Lemma 33.42.1. Let $f : X \to Y$ be a morphism of schemes. Let $X^0$ denote the set of generic points of irreducible components of $X$. If

1. $f$ is separated,

2. there is an open covering $X = \bigcup U_ i$ such that $f|_{U_ i} : U_ i \to Y$ is an open immersion, and

3. if $\xi , \xi ' \in X^0$, $\xi \not= \xi '$, then $f(\xi ) \not= f(\xi ')$,

then $f$ is an open immersion.

Proof.

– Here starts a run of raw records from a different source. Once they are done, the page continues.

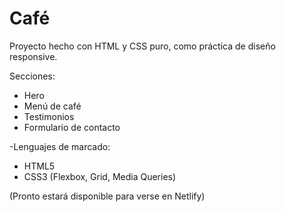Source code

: # Café

Proyecto hecho con HTML y CSS puro, como práctica de diseño responsive.

Secciones:
- Hero
- Menú de café
- Testimonios
- Formulario de contacto

-Lenguajes de marcado:
- HTML5
- CSS3 (Flexbox, Grid, Media Queries)

(Pronto estará disponible para verse en Netlify)
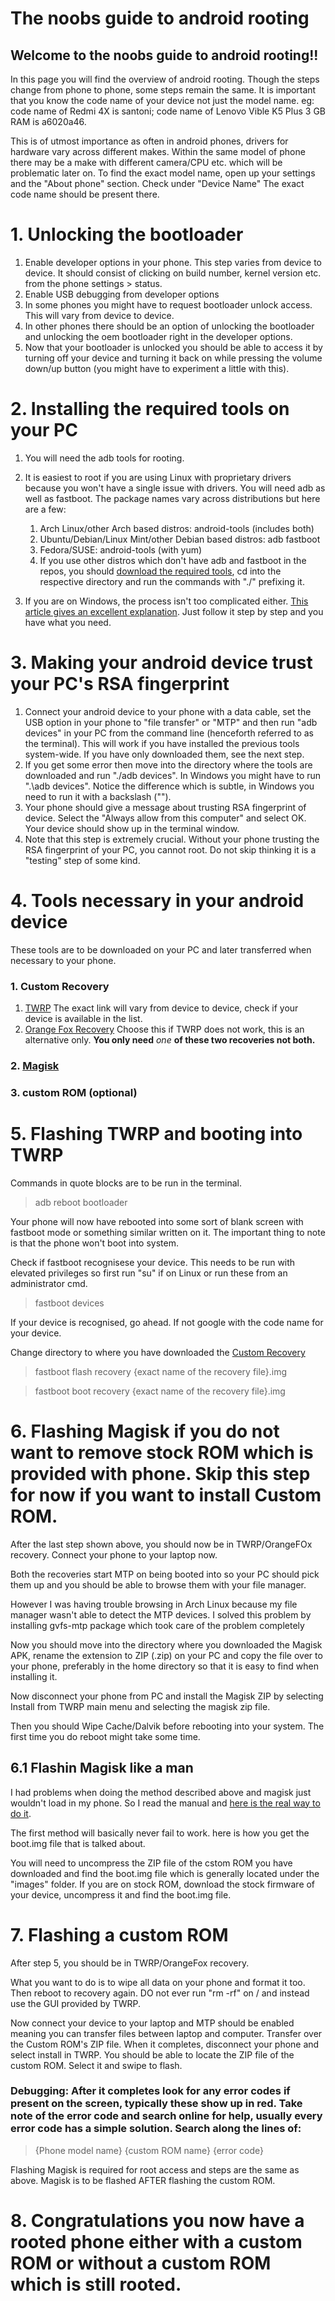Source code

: # The noobs guide to android rooting

## Welcome to the noobs guide to android rooting!!
In this page you will find the overview of android rooting. Though the steps change from phone to phone, some steps remain the same. It is important that you know the code name of your device not just the model name. eg: code name of Redmi 4X is santoni; code name of Lenovo Vible K5 Plus 3 GB RAM is a6020a46.

This is of utmost importance as often in android phones, drivers for hardware vary across different makes. Within the same model of phone there may be a make with different camera/CPU etc. which will be problematic later on. To find the exact model name, open up your settings and the "About phone" section. Check under "Device Name" The exact code name should be present there.

# 1. Unlocking the bootloader

1. Enable developer options in your phone. This step varies from device to device. It should consist of clicking on build number, kernel version etc. from the phone settings > status.
2. Enable USB debugging from developer options
3. In some phones you might have to request bootloader unlock access. This will vary from device to device.
4. In other phones there should be an option of unlocking the bootloader and unlocking the oem bootloader right in the developer options.
5. Now that your bootloader is unlocked you should be able to access it by turning off your device and turning it back on while pressing the volume down/up button (you might have to experiment a little with this).

# 2. Installing the required tools on your PC

1. You will need the adb tools for rooting.
2. It is easiest to root if you are using Linux with proprietary drivers because you won't have a single issue with drivers. You will need adb as well as fastboot. The package names vary across distributions but here are a few:


    1. Arch Linux/other Arch based distros: android-tools (includes both)
    2. Ubuntu/Debian/Linux Mint/other Debian based distros: adb fastboot
    3. Fedora/SUSE: android-tools (with yum)
    4. If you use other distros which don't have adb and fastboot in the repos, you should [download the required tools](https://dl.google.com/android/repository/platform-tools-latest-linux.zip), cd into the respective directory and run the commands with "./" prefixing it.
3. If you are on Windows, the process isn't too complicated either. [This article gives an excellent explanation](https://www.stechguide.com/how-to-install-adb-and-fastboot-on-windows/). Just follow it step by step and you have what you need.

# 3. Making your android device trust your PC's RSA fingerprint
1. Connect your android device to your phone with a data cable, set the USB option in your phone to "file transfer" or "MTP" and then run "adb devices" in your PC from the command line (henceforth referred to as the terminal). This will work if you have installed the previous tools system-wide. If you have only downloaded them, see the next step.
2. If you get some error then move into the directory where the tools are downloaded and run "./adb devices". In Windows you might have to run ".\adb devices". Notice the difference which is subtle, in Windows you need to run it with a backslash ("\").
3. Your phone should give a message about trusting RSA fingerprint of device. Select the "Always allow from this computer" and select OK. Your device should show up in the terminal window.
4. Note that this step is extremely crucial. Without your phone trusting the RSA fingerprint of your PC, you cannot root. Do not skip thinking it is a "testing" step of some kind.

# 4. Tools necessary in your android device
These tools are to be downloaded on your PC and later transferred when necessary to your phone.
### 1. Custom Recovery

  1. [TWRP](https://twrp.me/Devices) The exact link will vary from device to device, check if your device is available in the list.
  2. [Orange Fox Recovery](https://orangefox.download/) Choose this if TWRP does not work, this is an alternative only. **You only need** *one* **of these two recoveries not both.**
 

### 2. [Magisk](https://github.com/topjohnwu/Magisk/releases/tag/v23.0)
### 3. custom ROM (optional)

# 5. Flashing TWRP and booting into TWRP
Commands in quote blocks are to be run in the terminal.

> adb reboot bootloader

Your phone will now have rebooted into some sort of blank screen with fastboot mode or something similar written on it. The important thing to note is that the phone won't boot into system.

Check if fastboot recognisese your device. This needs to be run with elevated privileges so first run "su" if on Linux or run these from an administrator cmd.

> fastboot devices

If your device is recognised, go ahead. If not google with the code name for your device.

Change directory to where you have downloaded the [Custom Recovery](#1-custom-recovery)

> fastboot flash recovery {exact name of the recovery file}.img

> fastboot boot recovery {exact name of the recovery file}.img
 
# 6. Flashing Magisk if you do not want to remove stock ROM which is provided with phone. Skip this step for now if you want to install Custom ROM.
After the last step shown above, you should now be in TWRP/OrangeFOx recovery. Connect your phone to your laptop now.

Both the recoveries start MTP on being booted into so your PC should pick them up and you should be able to browse them with your file manager. 

However I was having trouble browsing in Arch Linux because my file manager wasn't able to detect the MTP devices. I solved this problem by installing gvfs-mtp package which took care of the problem completely

Now you should move into the directory where you downloaded the Magisk APK, rename the extension to ZIP (.zip) on your PC and copy the file over to your phone, preferably in the home directory so that it is easy to find when installing it.

Now disconnect your phone from PC and install the Magisk ZIP by selecting Install from TWRP main menu and selecting the magisk zip file.

Then you should Wipe Cache/Dalvik before rebooting into your system. The first time you do reboot might take some time.

## 6.1 Flashin Magisk like a man
I had problems when doing the method described above and magisk just wouldn't load in my phone. So I read the manual and [here is the real way to do it](https://topjohnwu.github.io/Magisk/install.html).

The first method will basically never fail to work. here is how you get the boot.img file that is talked about.

You will need to uncompress the ZIP file of the cstom ROM you have downloaded and find the boot.img file which is generally located under the "images" folder. If you are on stock ROM, download the stock firmware of your device, uncompress it and find the boot.img file.


# 7. Flashing a custom ROM
After step 5, you should be in TWRP/OrangeFox recovery.

What you want to do is to wipe all data on your phone and format it too. Then reboot to recovery again. DO not ever run "rm -rf" on / and instead use the GUI provided by TWRP.

Now connect your device to your laptop and MTP should be enabled meaning you can transfer files between laptop and computer. Transfer over the Custom ROM's ZIP file. When it completes, disconnect your phone and select install in TWRP. You should be able to locate the ZIP file of the custom ROM. Select it and swipe to flash. 

### Debugging: After it completes look for any error codes if present on the screen, typically these show up in red. Take note of the error code and search online for help, usually every error code has a simple solution. Search along the lines of:
>{Phone model name} {custom ROM name} {error code}

Flashing Magisk is required for root access and steps are the same as above. Magisk is to be flashed AFTER flashing the custom ROM.

# 8. Congratulations you now have a rooted phone either with a custom ROM or without a custom ROM which is still rooted.
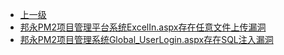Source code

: * [上一级](docs/wy876_poc/)
* [邦永PM2项目管理平台系统ExcelIn.aspx存在任意文件上传漏洞](docs/wy876_poc/%E9%82%A6%E6%B0%B8PM2%E9%A1%B9%E7%9B%AE%E7%AE%A1%E7%90%86%E7%B3%BB%E7%BB%9F/%E9%82%A6%E6%B0%B8PM2%E9%A1%B9%E7%9B%AE%E7%AE%A1%E7%90%86%E5%B9%B3%E5%8F%B0%E7%B3%BB%E7%BB%9FExcelIn.aspx%E5%AD%98%E5%9C%A8%E4%BB%BB%E6%84%8F%E6%96%87%E4%BB%B6%E4%B8%8A%E4%BC%A0%E6%BC%8F%E6%B4%9E.md)
* [邦永PM2项目管理系统Global_UserLogin.aspx存在SQL注入漏洞](docs/wy876_poc/%E9%82%A6%E6%B0%B8PM2%E9%A1%B9%E7%9B%AE%E7%AE%A1%E7%90%86%E7%B3%BB%E7%BB%9F/%E9%82%A6%E6%B0%B8PM2%E9%A1%B9%E7%9B%AE%E7%AE%A1%E7%90%86%E7%B3%BB%E7%BB%9FGlobal_UserLogin.aspx%E5%AD%98%E5%9C%A8SQL%E6%B3%A8%E5%85%A5%E6%BC%8F%E6%B4%9E.md)
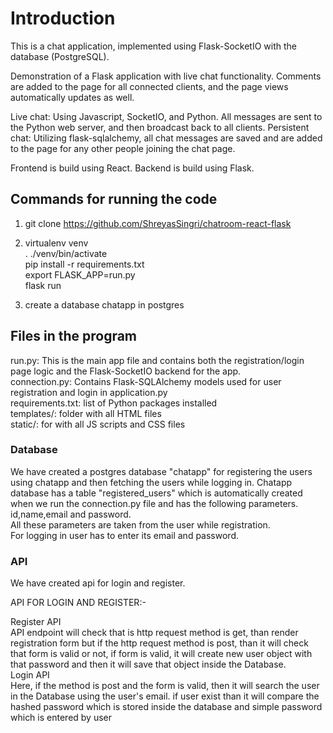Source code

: # Introduction
This is a chat application, implemented using Flask-SocketIO with the database (PostgreSQL).

Demonstration of a Flask application with live chat functionality. Comments are added to the page for all connected clients, and the page views automatically updates as well.

Live chat: Using Javascript, SocketIO, and Python. All messages are sent to the Python web server, and then broadcast back to all clients.
Persistent chat: Utilizing flask-sqlalchemy, all chat messages are saved and are added to the page for any other people joining the chat page.

Frontend is build using React.
Backend is build using Flask.

## Commands for running the code
1) git clone https://github.com/ShreyasSingri/chatroom-react-flask
2) virtualenv venv <br>
. ./venv/bin/activate <br>
pip install -r requirements.txt <br>
export FLASK_APP=run.py <br>
flask run <br>

3) create a database chatapp in postgres <br>

## Files in the program
run.py: This is the main app file and contains both the registration/login page logic and the Flask-SocketIO backend for the app.<br>
connection.py: Contains Flask-SQLAlchemy models used for user registration and login in application.py <br>
requirements.txt: list of Python packages installed  <br>
templates/: folder with all HTML files <br>
static/: for with all JS scripts and CSS files <br>

### Database
We have created a postgres database "chatapp" for registering the users using chatapp and then fetching the users while logging in.
Chatapp database has a table "registered_users" which is automatically created when we run the connection.py file and has the following parameters.<br>
id,name,email and password. <br>
All these parameters are taken from the user while registration.<br>
For logging in user has to enter its email and password.<br>


### API
We have created api for login and register.<br>

API FOR LOGIN AND REGISTER:-

Register API <br>
API endpoint will check that is http request method is get, than render registration form but if the http request method is post, than it will check that form is valid or not, if form is valid, it will create new user object with that password and then it will save that object inside the Database.<br>
Login API <br>
Here, if the method is post and the form is valid, then it will search the user in the Database using the user's email. if user exist than it will compare the hashed password which is stored inside the database and simple password which is entered by user
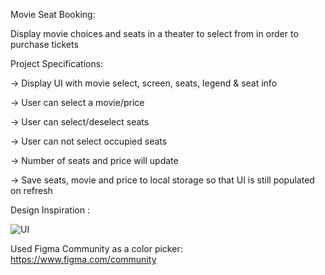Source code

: Movie Seat Booking:

Display movie choices and seats in a theater to select from in order to purchase tickets


Project Specifications:

-> Display UI with movie select, screen, seats, legend & seat info

-> User can select a movie/price

-> User can select/deselect seats

-> User can not select occupied seats

-> Number of seats and price will update

-> Save seats, movie and price to local storage so that UI is still populated on refresh

Design Inspiration : 

![UI](https://github.com/Huma-03/Movie-seat-Booking/assets/85602741/5e3cb0a9-34b7-4dec-a32f-423497bf871b)


Used Figma Community as a color picker: https://www.figma.com/community
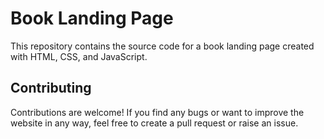 # Book Landing Page
This repository contains the source code for a book landing page created with HTML, CSS, and JavaScript.

## Contributing
Contributions are welcome! If you find any bugs or want to improve the website in any way, feel free to create a pull request or raise an issue.
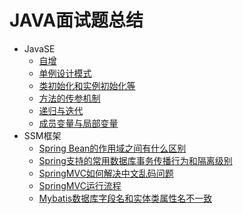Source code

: # JAVA面试题总结
* JavaSE
  * [自增](https://github.com/Ywfy/Summary-of-interview-questions/blob/master/Self%20increment/README.md)
  * [单例设计模式](https://github.com/Ywfy/Summary-of-interview-questions/blob/master/Singleton/README.md)
  * [类初始化和实例初始化等](https://github.com/Ywfy/Summary-of-interview-questions/blob/master/Initialization/README.md)
  * [方法的传参机制](https://github.com/Ywfy/Summary-of-interview-questions/blob/master/Passing_Param/README.md)
  * [递归与迭代](https://github.com/Ywfy/Summary-of-interview-questions/blob/master/RecursionAndLoop/README.md)
  * [成员变量与局部变量](https://github.com/Ywfy/Summary-of-interview-questions/blob/master/Variable_Scope/README.md)
* SSM框架
  * [Spring Bean的作用域之间有什么区别](https://github.com/Ywfy/Summary-of-interview-questions/blob/master/Bean_Scope/README.md)
  * [Spring支持的常用数据库事务传播行为和隔离级别](https://github.com/Ywfy/Summary-of-interview-questions/blob/master/Bean_Scope/SpringQ2.md)
  * [SpringMVC如何解决中文乱码问题](https://github.com/Ywfy/Summary-of-interview-questions/blob/master/Bean_Scope/SpringMVCQ1.md)
  * [SpringMVC运行流程](https://github.com/Ywfy/Learning-summary-for-SpringMVC/blob/master/process/README.md)
  * [Mybatis数据库字段名和实体类属性名不一致](https://github.com/Ywfy/Summary-of-interview-questions/blob/master/Bean_Scope/Mybatis/README.md)
  
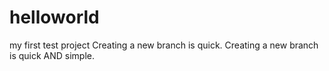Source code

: # helloworld
my first test project
Creating a new branch is quick.
Creating a new branch is quick AND simple.
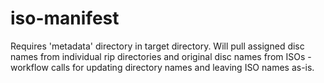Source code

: # iso-manifest

Requires 'metadata' directory in target directory. Will pull assigned disc names from individual rip directories and original disc names from ISOs - workflow calls for updating directory names and leaving ISO names as-is.
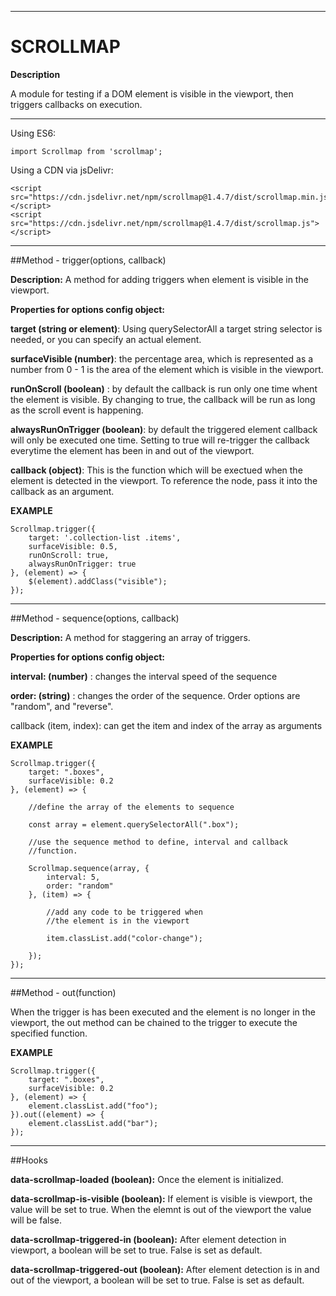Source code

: ******************************************** 
# SCROLLMAP

**Description**

A module for testing if a DOM element is visible in the viewport, then triggers callbacks on execution. 

********************************************

Using ES6:

	import Scrollmap from 'scrollmap';

Using a CDN via jsDelivr:

	<script src="https://cdn.jsdelivr.net/npm/scrollmap@1.4.7/dist/scrollmap.min.js"></script>
	<script src="https://cdn.jsdelivr.net/npm/scrollmap@1.4.7/dist/scrollmap.js"></script>

********************************************

##Method - trigger(options, callback)

**Description:**
 A method for adding triggers when element is visible in the viewport. 

**Properties for options config object:**

**target (string or element)**:
Using querySelectorAll a target string selector is needed, or you can specify an actual element.

**surfaceVisible (number)**: the percentage area, which is represented as a number from 0 - 1 is the area of the 
element which is visible in the viewport. 

**runOnScroll (boolean)** : by default the callback is run only one time whent the element is visible. By changing to true, the callback will be run 
as long as the scroll event is happening.

**alwaysRunOnTrigger (boolean)**: by default the triggered element callback will only be executed one time. Setting to true will re-trigger the callback everytime the element has been in and out of the viewport. 

**callback (object)**:
This is the function which will be exectued when the element is detected in the viewport. To reference the node, pass it
into the callback as an argument.

**EXAMPLE**

	Scrollmap.trigger({
		target: '.collection-list .items',
		surfaceVisible: 0.5,
		runOnScroll: true,
		alwaysRunOnTrigger: true
	}, (element) => {
		$(element).addClass("visible");
	});
	
********************************************

##Method - sequence(options, callback)

**Description:**
 A method for staggering an array of triggers. 

**Properties for options config object:**

**interval: (number)** :
changes the interval speed of the sequence

**order: (string)** :
changes the order of the sequence. Order options are "random", and "reverse".

callback (item, index):
can get the item and index of the array as arguments

**EXAMPLE**
		
	Scrollmap.trigger({
		target: ".boxes",
		surfaceVisible: 0.2
	}, (element) => {

		//define the array of the elements to sequence

		const array = element.querySelectorAll(".box");

		//use the sequence method to define, interval and callback
		//function.

		Scrollmap.sequence(array, {
			interval: 5,
			order: "random"
		}, (item) => {

			//add any code to be triggered when
			//the element is in the viewport

			item.classList.add("color-change");

		});
	});

********************************************

##Method - out(function)

When the trigger is has been executed and the element is no longer in the viewport, the out method
can be chained to the trigger to execute the specified function.

**EXAMPLE**

	Scrollmap.trigger({
		target: ".boxes",
		surfaceVisible: 0.2
	}, (element) => {
		element.classList.add("foo");
	}).out((element) => {
		element.classList.add("bar");
	});

********************************************

##Hooks

**data-scrollmap-loaded (boolean):**
Once the element is initialized.

**data-scrollmap-is-visible (boolean):**
If element is visible is viewport, the value will be set to true. When the elemnt is out of the viewport
the value will be false.

**data-scrollmap-triggered-in (boolean):**
After element detection in viewport, a boolean will be set to true. False is set as default.

**data-scrollmap-triggered-out (boolean):**
After element detection is in and out of the viewport, a boolean will be set to true. False is set as default.
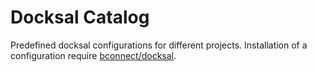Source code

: # Docksal Catalog

Predefined docksal configurations for different projects.
Installation of a configuration require [bconnect/docksal](https://github.com/b-connect/docksal-wizard).
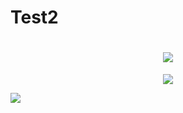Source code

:# Test2
<h1 align="center">
 <img src="https://imgur.com/gallery/qJVEWkg" />
</h1>

<p align="center">
  <img src="https://i.imgur.com/qPRcCg4.gifv">
</p>

![](https://i.imgur.com/qJVEWkg.gif)
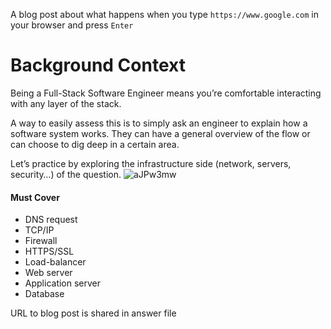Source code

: A blog post about what happens when you type `https://www.google.com` in your browser and press `Enter`
# Background Context
Being a Full-Stack Software Engineer means you’re comfortable interacting with any layer of the stack.

A way to easily assess this is to simply ask an engineer to explain how a software system works. They can have a general overview of the flow or can choose to dig deep in a certain area.

Let’s practice by exploring the infrastructure side (network, servers, security…) of the question.
![aJPw3mw](https://github.com/abdelhamedatef2/alx-system_engineering-devops/assets/118136210/63b48f46-ccc7-4eb9-a1a4-9941b703dede)

#### Must Cover ####
* DNS request
* TCP/IP
* Firewall
* HTTPS/SSL
* Load-balancer
* Web server
* Application server
* Database

URL to blog post is shared in answer file
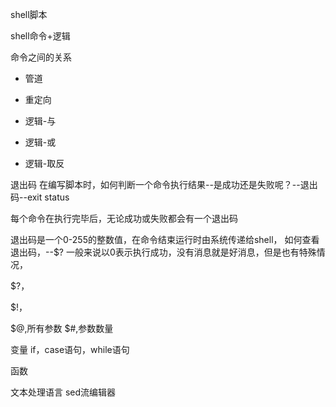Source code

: 

shell脚本

shell命令+逻辑



命令之间的关系
- 管道
- 重定向



- 逻辑-与
- 逻辑-或
- 逻辑-取反


退出码
在编写脚本时，如何判断一个命令执行结果--是成功还是失败呢？--退出码--exit status

每个命令在执行完毕后，无论成功或失败都会有一个退出码

退出码是一个0-255的整数值，在命令结束运行时由系统传递给shell，
如何查看退出码，--$?
一般来说以0表示执行成功，没有消息就是好消息，但是也有特殊情况，

$?，

$!，


$@,所有参数
$#,参数数量


变量
if，case语句，while语句

函数


文本处理语言
sed流编辑器


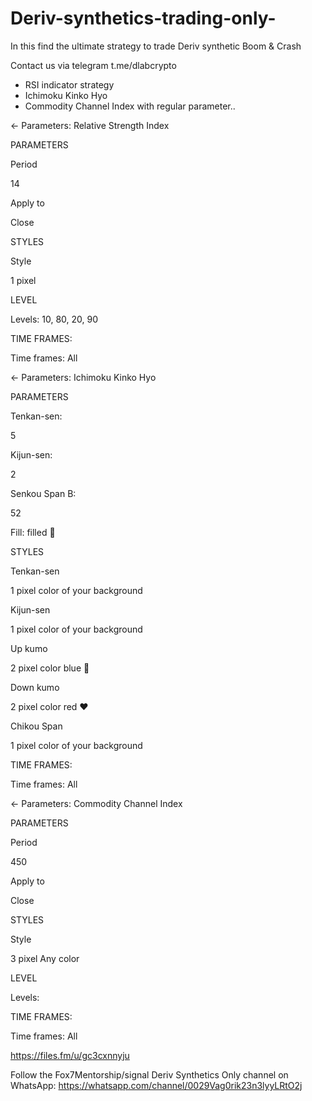 # Deriv-synthetics-trading-only-
In this find the ultimate strategy to trade Deriv synthetic Boom &amp; Crash 

Contact us via telegram  t.me/dlabcrypto

* RSI indicator strategy 
* Ichimoku Kinko Hyo
* Commodity Channel Index
with regular parameter..


← Parameters: Relative Strength Index



PARAMETERS

Period

14

Apply to

Close

STYLES

Style

1 pixel

LEVEL

Levels: 10, 80, 20, 90

TIME FRAMES:

Time frames: All


← Parameters: Ichimoku Kinko Hyo

PARAMETERS

Tenkan-sen: 

5

Kijun-sen:

2

Senkou Span B:

52

Fill: filled  🔵 

STYLES

Tenkan-sen

1 pixel color of your background

Kijun-sen

1 pixel color of your background 

Up kumo

2 pixel color blue 💙 

Down kumo

2 pixel color red ♥️ 

Chikou Span

1 pixel color of your background

TIME FRAMES:

Time frames: All



← Parameters: Commodity Channel Index



PARAMETERS

Period

450

Apply to

Close

STYLES

Style

3 pixel Any color 

LEVEL

Levels:

TIME FRAMES:

Time frames: All


https://files.fm/u/gc3cxnnyju


Follow the Fox7Mentorship/signal Deriv Synthetics Only channel on WhatsApp: https://whatsapp.com/channel/0029Vag0rik23n3lyyLRtO2j
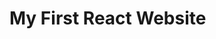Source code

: # My First React Website

<!--WEBSITE LAYOUT
Header
- Logo
- Nav Items
Talk is Cheap, Show me the Code! (Namaste-React) 3
Body
- Search
- Restaurant Container
 - Restaurant Card
 - Dish Name
 - Image
 - Restaurant Name
 - Rating
 - Cuisines
 - Time to Deliver

Footer
- Copyright
- Links
- Address
- Contact  -->

<!--  REDUX :-
(to write data)when we hit the ADD+ button, then dispatch action then call a reducer function and that can be modify or update the slice of redux store.
(to read data)component is subscribed to redux store via SELECTOR so component will updated automaticaly

- install @redux/toolkit and react-redux
- build our store
- connect store to our app
- slice(cartslice)
- dispatch(action)
- selector  -->

<!-- TYPE OF TESTING(DEVLOPER) :-

- unit testing
-integration testing
-end to end testing (e2e testing) -->

<!-- TESTING OUR APPLICATION :-

- install react testing library
- install jest
- install babel dependencies
- config the babel
- Configure Parcel Config file to disable default babel transpilation
- jest configration (npx jest --init)
- install jsdom library (jest 28) -->
<!-- - Install @babel/preset-react - to make JSX work in test cases
- Include @babel/preset-react inside my babel config
- npm i -D @testing-library/jest-dom -->
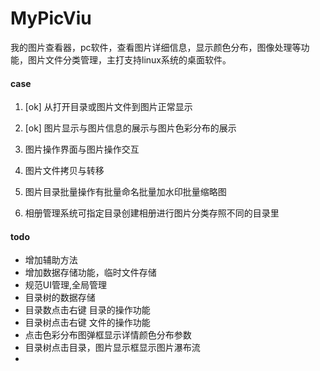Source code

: # MyPicViu
我的图片查看器，pc软件，查看图片详细信息，显示颜色分布，图像处理等功能，图片文件分类管理，主打支持linux系统的桌面软件。


#### case

1. [ok] 从打开目录或图片文件到图片正常显示

2. [ok] 图片显示与图片信息的展示与图片色彩分布的展示

3. 图片操作界面与图片操作交互

4. 图片文件拷贝与转移

5. 图片目录批量操作有批量命名批量加水印批量缩略图

6. 相册管理系统可指定目录创建相册进行图片分类存照不同的目录里

#### todo
- 增加辅助方法
- 增加数据存储功能，临时文件存储
- 规范UI管理,全局管理
- 目录树的数据存储
- 目录数点击右键 目录的操作功能
- 目录树点击右键 文件的操作功能
- 点击色彩分布图弹框显示详情颜色分布参数
- 目录树点击目录，图片显示框显示图片瀑布流
- 

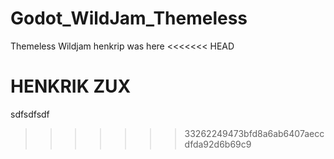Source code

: # Godot_WildJam_Themeless

 Themeless Wildjam
 henkrip was here 
<<<<<<< HEAD

HENKRIK ZUX
=======

 sdfsdfsdf

> > > > > > > 33262249473bfd8a6ab6407aeccdfda92d6b69c9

Suppose that $y = f(x) = f(x')$. Pick a specialization $y_0 \leadsto y$ where $y_0$ is a generic point of an irreducible component of $Y$. Since $f$ is locally on the source an isomorphism we can pick specializations $x_0 \leadsto x$ and $x'_0 \leadsto x'$ mapping to $y_0 \leadsto y$. Note that $x_0, x'_0 \in X^0$. Hence $x_0 = x'_0$ by assumption (3). As $f$ is separated we conclude that $x = x'$. Thus $f$ is an open immersion. $\square$

Comment #4207 by HayamaKazuma(羽山籍真) on

（2）Is it be f|_{U_i}: U_i \rightarrow Y ?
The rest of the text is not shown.